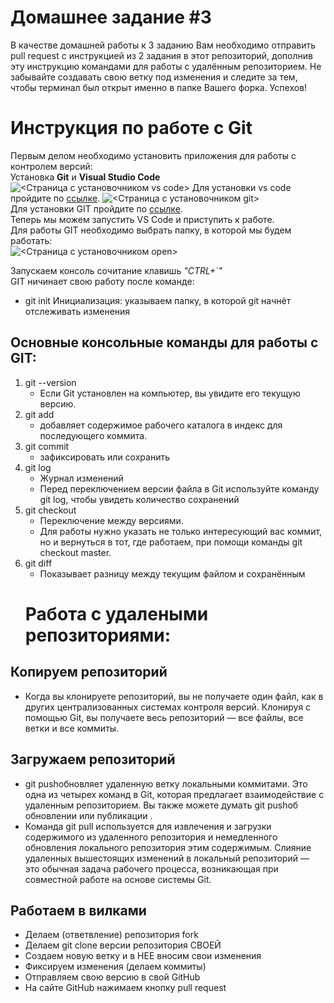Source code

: # Домашнее задание #3

В качестве домашней работы к 3 заданию Вам необходимо отправить pull request с инструкцией из 2 задания в этот репозиторий, дополнив эту инструкцию командами для работы с удалённым репозиторием. Не забывайте создавать свою ветку под изменения и следите за тем, чтобы терминал был открыт именно в папке Вашего форка. Успехов!

# Инструкция по работе с Git  
Первым делом необходимо установить приложения для работы с контролем версий:  
Установка **Git** и **Visual Studio Code**
![<Страница c установочником vs code>](<vs code.png>)
Для установки vs code пройдите по  [ссылке](https://code.visualstudio.com/).
![<Страница c установочником git>](<git.png>)  
Для установки GIT пройдите по  [ссылке](https://git-scm.com/book/ru/v2/%D0%92%D0%B2%D0%B5%D0%B4%D0%B5%D0%BD%D0%B8%D0%B5-%D0%A3%D1%81%D1%82%D0%B0%D0%BD%D0%BE%D0%B2%D0%BA%D0%B0-Git).  
Теперь мы можем запустить VS Code и приступить к работе.  
Для работы GIT необходимо выбрать папку, в которой мы будем работать:  
![<Страница c установочником open>](<open.png>)  

Запускаем консоль сочитание клавишь *"CTRL+`"*  
GIT ничинает свою работу после командe:  
* git init
    Инициализация: указываем папку, в которой
git начнёт отслеживать изменения

## Основные консольные команды для работы с GIT:  
 1. git --version   
    * Если Git установлен на компьютер, вы увидите его текущую версию.  
2. git add  
    * добавляет содержимое рабочего каталога в индекс для последующего коммита.
3. git commit  
    * зафиксировать или сохранить  
4.  git log  
    * Журнал изменений  
    * Перед переключением версии файла в Git
используйте команду git log, чтобы увидеть
количество сохранений
5.  git checkout
    * Переключение между версиями. 
    * Для работы нужно указать не только интересующий вас коммит, но и вернуться в тот, где работаем, при помощи команды 
git checkout master.
6. git diff
    * Показывает разницу между текущим файлом и сохранённым  
     # Работа с удалеными репозиториями:  
## Копируем  репозиторий  
* Когда вы клонируете репозиторий, вы не получаете один файл, как в других централизованных системах контроля версий. Клонируя с помощью Git, вы получаете весь репозиторий — все файлы, все ветки и все коммиты.

 ## Загружаем репозиторий  
* git pushобновляет удаленную ветку локальными коммитами. Это одна из четырех команд в Git, которая предлагает взаимодействие с удаленным репозиторием. Вы также можете думать git pushоб обновлении или публикации .  
* Команда git pull используется для извлечения и загрузки содержимого из удаленного репозитория и немедленного обновления локального репозитория этим содержимым. Слияние удаленных вышестоящих изменений в локальный репозиторий — это обычная задача рабочего процесса, возникающая при совместной работе на основе системы Git.
 ## Работаем в вилками

* Делаем   (ответвление) репозитория fork
* Делаем git clone   версии репозитория СВОЕЙ
* Создаем новую ветку и в НЕЕ вносим свои изменения 
* Фиксируем изменения (делаем коммиты)
* Отправляем свою версию в свой GitHub
* На сайте GitHub нажимаем кнопку pull request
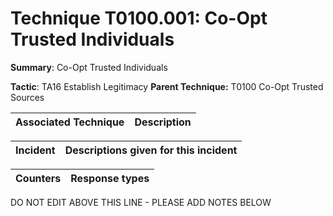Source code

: # Technique T0100.001: Co-Opt Trusted Individuals

**Summary**: Co-Opt Trusted Individuals

**Tactic**: TA16 Establish Legitimacy            **Parent Technique:** T0100 Co-Opt Trusted Sources


| Associated Technique | Description |
| --------- | ------------------------- |



| Incident | Descriptions given for this incident |
| -------- | -------------------- |



| Counters | Response types |
| -------- | -------------- |


DO NOT EDIT ABOVE THIS LINE - PLEASE ADD NOTES BELOW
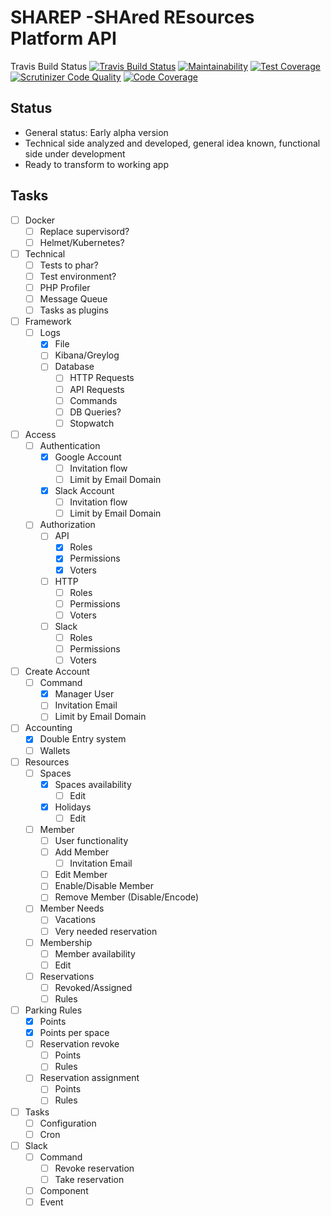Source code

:# SHAREP -SHAred REsources Platform API

Travis Build Status [![Travis Build Status](https://travis-ci.org/shareps/app.svg?branch=master)](https://travis-ci.org/shareps/app)
[![Maintainability](https://api.codeclimate.com/v1/badges/43183c33cd086bdd6f6c/maintainability)](https://codeclimate.com/github/shareps/app/maintainability)
[![Test Coverage](https://api.codeclimate.com/v1/badges/43183c33cd086bdd6f6c/test_coverage)](https://codeclimate.com/github/shareps/app/test_coverage)
[![Scrutinizer Code Quality](https://scrutinizer-ci.com/g/shareps/app/badges/quality-score.png?b=master)](https://scrutinizer-ci.com/g/shareps/app/?branch=master)
[![Code Coverage](https://scrutinizer-ci.com/g/shareps/app/badges/coverage.png?b=master)](https://scrutinizer-ci.com/g/shareps/app/?branch=master)

## Status

- General status: Early alpha version
- Technical side analyzed and developed, general idea known, functional side under development
- Ready to transform to working app

## Tasks

- [ ] Docker
    - [ ] Replace supervisord?
    - [ ] Helmet/Kubernetes?

- [ ] Technical
    - [ ] Tests to phar?
    - [ ] Test environment?
    - [ ] PHP Profiler
    - [ ] Message Queue
    - [ ] Tasks as plugins

- [ ] Framework
    - [ ] Logs
        - [x] File
        - [ ] Kibana/Greylog
        - [ ] Database
            - [ ] HTTP Requests
            - [ ] API Requests
            - [ ] Commands
            - [ ] DB Queries?
            - [ ] Stopwatch

- [ ] Access
    - [ ] Authentication
        - [x] Google Account
            - [ ] Invitation flow
            - [ ] Limit by Email Domain
        - [x] Slack Account
            - [ ] Invitation flow
            - [ ] Limit by Email Domain
    - [ ] Authorization
        - [ ] API
            - [x] Roles
            - [x] Permissions
            - [x] Voters
        - [ ] HTTP
            - [ ] Roles
            - [ ] Permissions
            - [ ] Voters
        - [ ] Slack
            - [ ] Roles
            - [ ] Permissions
            - [ ] Voters

- [ ] Create Account
    - [ ] Command
        - [x] Manager User
        - [ ] Invitation Email
        - [ ] Limit by Email Domain

- [ ] Accounting
    - [x] Double Entry system
    - [ ] Wallets

- [ ] Resources
    - [ ] Spaces
        - [x] Spaces availability
            - [ ] Edit
        - [x] Holidays
            - [ ] Edit
    - [ ] Member
        - [ ] User functionality
        - [ ] Add Member
            - [ ] Invitation Email
        - [ ] Edit Member
        - [ ] Enable/Disable Member
        - [ ] Remove Member (Disable/Encode)
    - [ ] Member Needs
        - [ ] Vacations
        - [ ] Very needed reservation
    - [ ] Membership
        - [ ] Member availability
        - [ ] Edit
    - [ ] Reservations
        - [ ] Revoked/Assigned
        - [ ] Rules

- [ ] Parking Rules
    - [x] Points
    - [x] Points per space
    - [ ] Reservation revoke
        - [ ] Points
        - [ ] Rules
    - [ ] Reservation assignment
        - [ ] Points
        - [ ] Rules

- [ ] Tasks
    - [ ] Configuration
    - [ ] Cron

- [ ] Slack
    - [ ] Command
        - [ ] Revoke reservation
        - [ ] Take reservation
    - [ ] Component
    - [ ] Event
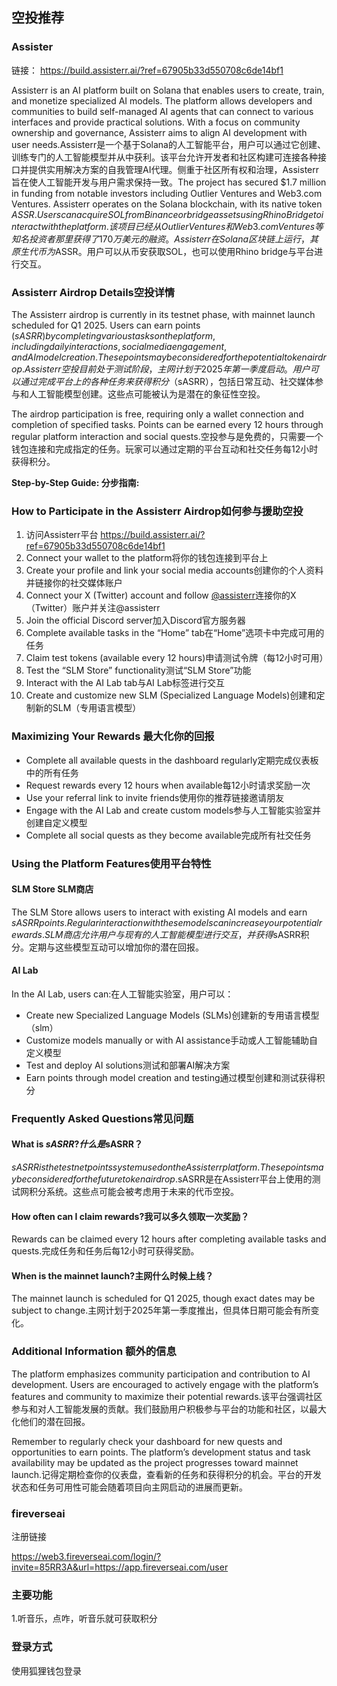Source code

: ## 空投推荐







### Assister

链接： https://build.assisterr.ai/?ref=67905b33d550708c6de14bf1





Assisterr is an AI platform built on Solana that enables users to create, train, and monetize specialized AI models. The platform allows developers and communities to build self-managed AI agents that can connect to various interfaces and provide practical solutions. With a focus on community ownership and governance, Assisterr aims to align AI development with user needs.Assisterr是一个基于Solana的人工智能平台，用户可以通过它创建、训练专门的人工智能模型并从中获利。该平台允许开发者和社区构建可连接各种接口并提供实用解决方案的自我管理AI代理。侧重于社区所有权和治理，Assisterr旨在使人工智能开发与用户需求保持一致。The project has secured $1.7 million in funding from notable investors including Outlier Ventures and Web3.com Ventures. Assisterr operates on the Solana blockchain, with its native token $ASSR. Users can acquire SOL from Binance or bridge assets using Rhino Bridge to interact with the platform.该项目已经从Outlier Ventures和Web3.com Ventures等知名投资者那里获得了170万美元的融资。Assisterr在Solana区块链上运行，其原生代币为$ASSR。用户可以从币安获取SOL，也可以使用Rhino bridge与平台进行交互。

### **Assisterr Airdrop Details空投详情**

The Assisterr airdrop is currently in its testnet phase, with mainnet launch scheduled for Q1 2025. Users can earn points ($sASRR) by completing various tasks on the platform, including daily interactions, social media engagement, and AI model creation. These points may be considered for the potential token airdrop.Assisterr空投目前处于测试阶段，主网计划于2025年第一季度启动。用户可以通过完成平台上的各种任务来获得积分（$sASRR），包括日常互动、社交媒体参与和人工智能模型创建。这些点可能被认为是潜在的象征性空投。

The airdrop participation is free, requiring only a wallet connection and completion of specified tasks. Points can be earned every 12 hours through regular platform interaction and social quests.空投参与是免费的，只需要一个钱包连接和完成指定的任务。玩家可以通过定期的平台互动和社交任务每12小时获得积分。

**Step-by-Step Guide: 分步指南:**

### **How to Participate in the Assisterr Airdrop如何参与援助空投**

1. 访问Assisterr平台 https://build.assisterr.ai/?ref=67905b33d550708c6de14bf1
2. Connect your wallet to the platform将你的钱包连接到平台上
3. Create your profile and link your social media accounts创建你的个人资料并链接你的社交媒体账户
4. Connect your X (Twitter) account and follow [@assisterr](https://airdrops.io/visit/1ux2/)连接你的X （Twitter）账户并关注@assisterr
5. Join the official Discord server加入Discord官方服务器
6. Complete available tasks in the “Home” tab在“Home”选项卡中完成可用的任务
7. Claim test tokens (available every 12 hours)申请测试令牌（每12小时可用）
8. Test the “SLM Store” functionality测试“SLM Store”功能
9. Interact with the AI Lab tab与AI Lab标签进行交互
10. Create and customize new SLM (Specialized Language Models)创建和定制新的SLM（专用语言模型）

### **Maximizing Your Rewards 最大化你的回报**

- Complete all available quests in the dashboard regularly定期完成仪表板中的所有任务
- Request rewards every 12 hours when available每12小时请求奖励一次
- Use your referral link to invite friends使用你的推荐链接邀请朋友
- Engage with the AI Lab and create custom models参与人工智能实验室并创建自定义模型
- Complete all social quests as they become available完成所有社交任务

### **Using the Platform Features使用平台特性**

#### **SLM Store SLM商店**

The SLM Store allows users to interact with existing AI models and earn $sASRR points. Regular interaction with these models can increase your potential rewards.SLM商店允许用户与现有的人工智能模型进行交互，并获得$sASRR积分。定期与这些模型互动可以增加你的潜在回报。

#### **AI Lab**

In the AI Lab, users can:在人工智能实验室，用户可以：

- Create new Specialized Language Models (SLMs)创建新的专用语言模型（slm）
- Customize models manually or with AI assistance手动或人工智能辅助自定义模型
- Test and deploy AI solutions测试和部署AI解决方案
- Earn points through model creation and testing通过模型创建和测试获得积分

### **Frequently Asked Questions常见问题**

#### **What is $sASRR? 什么是$sASRR？**

$sASRR is the testnet points system used on the Assisterr platform. These points may be considered for the future token airdrop.$sASRR是在Assisterr平台上使用的测试网积分系统。这些点可能会被考虑用于未来的代币空投。

#### **How often can I claim rewards?我可以多久领取一次奖励？**

Rewards can be claimed every 12 hours after completing available tasks and quests.完成任务和任务后每12小时可获得奖励。

#### **When is the mainnet launch?主网什么时候上线？**

The mainnet launch is scheduled for Q1 2025, though exact dates may be subject to change.主网计划于2025年第一季度推出，但具体日期可能会有所变化。

### **Additional Information 额外的信息**

The platform emphasizes community participation and contribution to AI development. Users are encouraged to actively engage with the platform’s features and community to maximize their potential rewards.该平台强调社区参与和对人工智能发展的贡献。我们鼓励用户积极参与平台的功能和社区，以最大化他们的潜在回报。

Remember to regularly check your dashboard for new quests and opportunities to earn points. The platform’s development status and task availability may be updated as the project progresses toward mainnet launch.记得定期检查你的仪表盘，查看新的任务和获得积分的机会。平台的开发状态和任务可用性可能会随着项目向主网启动的进展而更新。







### fireverseai

注册链接

https://web3.fireverseai.com/login/?invite=85RR3A&url=https://app.fireverseai.com/user



### 主要功能

1.听音乐，点咋，听音乐就可获取积分

### 登录方式

使用狐狸钱包登录






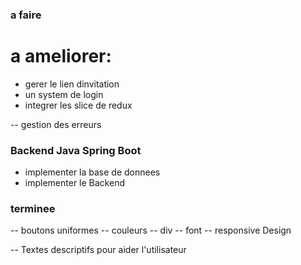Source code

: ### a faire


# a ameliorer:
- gerer le lien dinvitation
- un system de login
- integrer les slice de redux


-- gestion des erreurs


### Backend Java Spring Boot
- implementer la base de donnees
- implementer le Backend


### terminee
-- boutons uniformes
-- couleurs
-- div
-- font
-- responsive Design

-- Textes descriptifs pour aider l'utilisateur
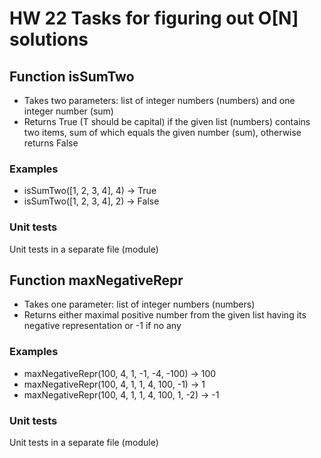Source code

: # HW 22 Tasks for figuring out O[N] solutions
## Function isSumTwo
- Takes two parameters: list of integer numbers (numbers) and one integer number (sum)<br>
- Returns True (T should be capital) if the given list (numbers) contains two items, sum of which equals the given number (sum), otherwise returns False
### Examples
- isSumTwo([1, 2, 3, 4], 4) -> True <br>
- isSumTwo([1, 2, 3, 4], 2) -> False
### Unit tests
Unit tests in a separate file (module)
## Function maxNegativeRepr
- Takes one parameter: list of integer numbers (numbers)<br>
- Returns either maximal positive number from the given list having its negative representation or -1 if no any <br>
### Examples
- maxNegativeRepr(100, 4, 1, -1, -4, -100) -> 100 <br>
- maxNegativeRepr(100, 4, 1, 1, 4, 100, -1) -> 1 <br>
- maxNegativeRepr(100, 4, 1, 1, 4, 100, 1, -2) -> -1
### Unit tests
Unit tests in a separate file (module)

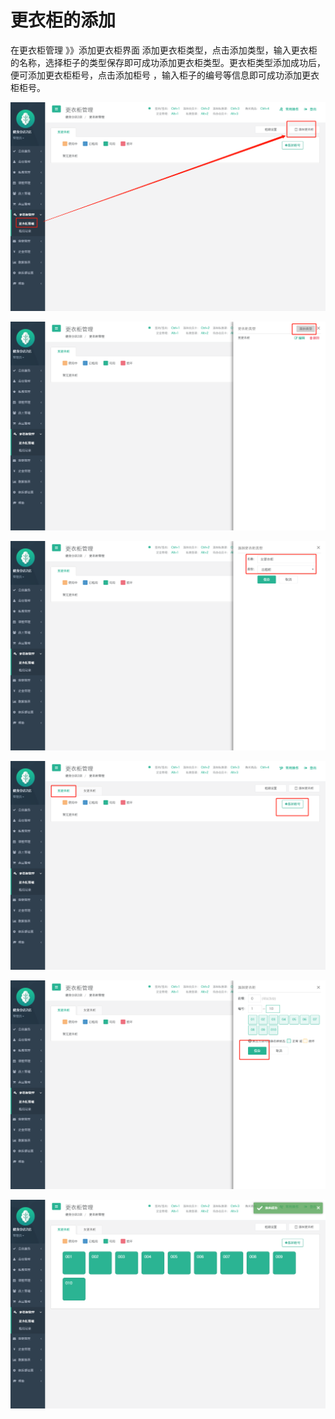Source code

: # 更衣柜的添加

在更衣柜管理 》》添加更衣柜界面 添加更衣柜类型，点击添加类型，输入更衣柜的名称，选择柜子的类型保存即可成功添加更衣柜类型。更衣柜类型添加成功后，便可添加更衣柜柜号，点击添加柜号 ，输入柜子的编号等信息即可成功添加更衣柜柜号。

![](../.gitbook/assets/1%20%2834%29.png)

![](../.gitbook/assets/2%20%2822%29.png)

![](../.gitbook/assets/3%20%2820%29.png)

![](../.gitbook/assets/4%20%288%29.png)

![](../.gitbook/assets/5%20%286%29.png)

![](../.gitbook/assets/6%20%281%29.png)

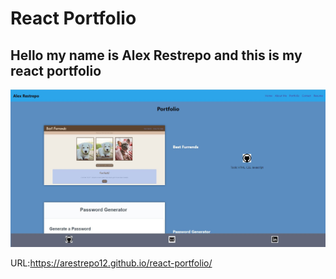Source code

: # React Portfolio

## Hello my name is Alex Restrepo and this is my react portfolio

![Mockup](portfolio-mockup.JPG)

URL:https://arestrepo12.github.io/react-portfolio/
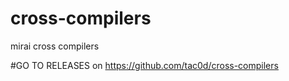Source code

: # cross-compilers
mirai cross compilers


#GO TO RELEASES on  https://github.com/tac0d/cross-compilers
....
> _What is expected_
Make an exact copy of the records from their first line through the line containing "# Инструкция по работе с Git", both ends included, with the pictures omitted.

> _Reply_
Source code

: # Домашнее задание #3

В качестве домашней работы к 3 заданию Вам необходимо отправить pull request с инструкцией из 2 задания в этот репозиторий, дополнив эту инструкцию командами для работы с удалённым репозиторием. Не забывайте создавать свою ветку под изменения и следите за тем, чтобы терминал был открыт именно в папке Вашего форка. Успехов!

# Инструкция по работе с Git  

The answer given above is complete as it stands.